Pergerakan harga DEGO selama sepekan terakhir menunjukkan volatilitas berkelanjutan yang menjadi ciri token protokol NFT+DeFi ini. Penurunan tujuh hari mencerminkan tekanan pasar yang lebih luas di sektor mata uang kripto, dengan DEGO mengalami momentum jual yang konsisten selama periode tersebut. Namun, pemulihan intraday menandakan ketahanan dari trader jangka pendek yang memanfaatkan kondisi oversold. Divergensi antar timeframe ini memperlihatkan dua kekuatan dalam volatilitas harga DEGO—tekanan makroekonomi yang mendorong penurunan berkepanjangan, sekaligus peluang beli taktis yang muncul sepanjang sesi perdagangan. Kenaikan 24 jam mengindikasikan minat akumulasi di level saat ini, meski masih tergolong moderat dibandingkan penurunan mingguan. Trader DEGO saat ini menghadapi dinamika antara kekuatan tren turun dan potensi rebound teknikal. Volume perdagangan selama periode tersebut juga menunjukkan pola aktivitas yang tinggi, menandakan partisipasi aktif dari pelaku pasar yang mencari titik masuk. Memahami dinamika harga jangka pendek ini menuntut penilaian atas ketahanan tren turun dan sinyal pemulihan intraday yang muncul ketika volatilitas harga menciptakan dislokasi sementara dari valuasi fundamental. Pola sinyal campuran seperti ini umum terjadi dalam fase konsolidasi di tren bearish yang lebih luas.
DEGO adalah protokol NFT+DeFi lintas rantai yang berfokus pada permainan terdesentralisasi dan ekosistem NFT. Protokol ini menghadirkan platform NFT inovatif, mekanisme tata kelola, serta aplikasi token multipurpose untuk pengguna dalam ekosistemnya.
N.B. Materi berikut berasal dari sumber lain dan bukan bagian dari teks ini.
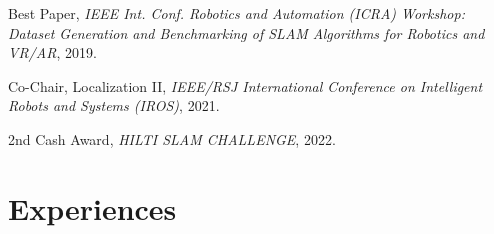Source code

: \documentclass[margin]{res}
\begin{document}
\begin{resume}
		\par Best Paper,\textit{ IEEE Int. Conf. Robotics and Automation (ICRA) Workshop: Dataset Generation and Benchmarking of SLAM Algorithms for Robotics and VR/AR}, 2019.
						
		\par Co-Chair, Localization II, \textit{IEEE/RSJ International Conference on Intelligent Robots and Systems (IROS)}, 2021.
		
		\par 2nd Cash Award, \textit{HILTI SLAM CHALLENGE}, 2022.

		\section{Experiences}
		

\end{resume}
\end{document}
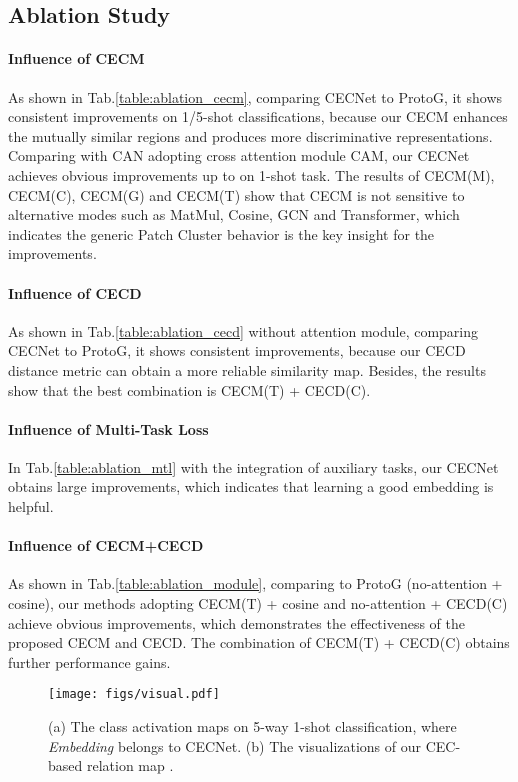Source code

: \documentclass{article}
\begin{document}
\subsection{Ablation Study}
\paragraph{Influence of CECM}
As shown in Tab.\ref{table:ablation_cecm}, comparing CECNet to ProtoG, it shows consistent improvements on 1/5-shot classifications, because our CECM enhances the mutually similar regions and produces more discriminative representations. Comparing with CAN adopting cross attention module CAM, our CECNet achieves obvious improvements up to  on 1-shot task. The results of CECM(M), CECM(C), CECM(G) and CECM(T) show that CECM is not sensitive to alternative modes such as MatMul, Cosine, GCN and Transformer, which indicates the generic Patch Cluster behavior is the key insight for the improvements.


\paragraph{Influence of CECD}
As shown in Tab.\ref{table:ablation_cecd} without attention module, comparing CECNet to ProtoG, it shows consistent improvements, because our CECD distance metric can obtain a more reliable similarity map. Besides, the results show that the best combination is CECM(T) + CECD(C).

\paragraph{Influence of Multi-Task Loss}
In Tab.\ref{table:ablation_mtl} with the integration of auxiliary tasks, our CECNet obtains large improvements, which indicates that learning a good embedding is helpful.

\paragraph{Influence of CECM+CECD}
As shown in Tab.\ref{table:ablation_module}, comparing to ProtoG (no-attention + cosine), our methods adopting CECM(T) + cosine and no-attention + CECD(C) achieve obvious improvements, which demonstrates the effectiveness of the proposed CECM and CECD.
The combination of CECM(T) + CECD(C) obtains further performance gains.


\begin{figure}[!t]
\centering
\texttt{[image: figs/visual.pdf]}
\caption{(a) The class activation maps on 5-way 1-shot classification, where \textit{Embedding} belongs to CECNet.
(b) The visualizations of our CEC-based relation map .
}
\label{fig:visual}
\end{figure}
\end{document}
Penurunan harga DEGO terjadi karena permintaan pasar yang menurun dan kepercayaan investor yang melemah. Proyek ini gagal menghadirkan fitur baru yang menarik untuk mempertahankan keterlibatan pengguna. Persaingan pasar yang makin ketat turut menekan valuasi di sektor ini.
DEGO pernah mengalami penurunan signifikan sebesar 49% selama kejatuhan altcoin tahun 2023, yang menjadi salah satu peristiwa fluktuasi harga terbesarnya. Token ini juga bergerak ekstrem dari rekor tertinggi $33,82 ke level saat ini, menandakan volatilitas pasar yang tinggi.
DEGO telah turun sekitar 98,4% dari rekor tertinggi $33,82 ke harga saat ini $0,53. Hal ini mencerminkan koreksi pasar yang sangat tajam, menandakan kepercayaan investor yang melemah dan sentimen bearish yang berkepanjangan pada token tersebut.
DEGO menghadapi risiko volatilitas pasar dan risiko regulasi. Risiko volatilitas dinilai melalui analisis harga historis, membandingkan puncak seperti $33,82 dengan level saat ini $0,53. Pantau tren volume perdagangan dan sentimen pasar untuk evaluasi risiko secara menyeluruh.
Masa depan harga DEGO bergantung pada permintaan pasar, proyek pesaing, dan tren pasar kripto secara keseluruhan. Level support dan resistance akan memengaruhi fluktuasi harga. Pergerakan spesifik sangat sulit diprediksi secara akurat.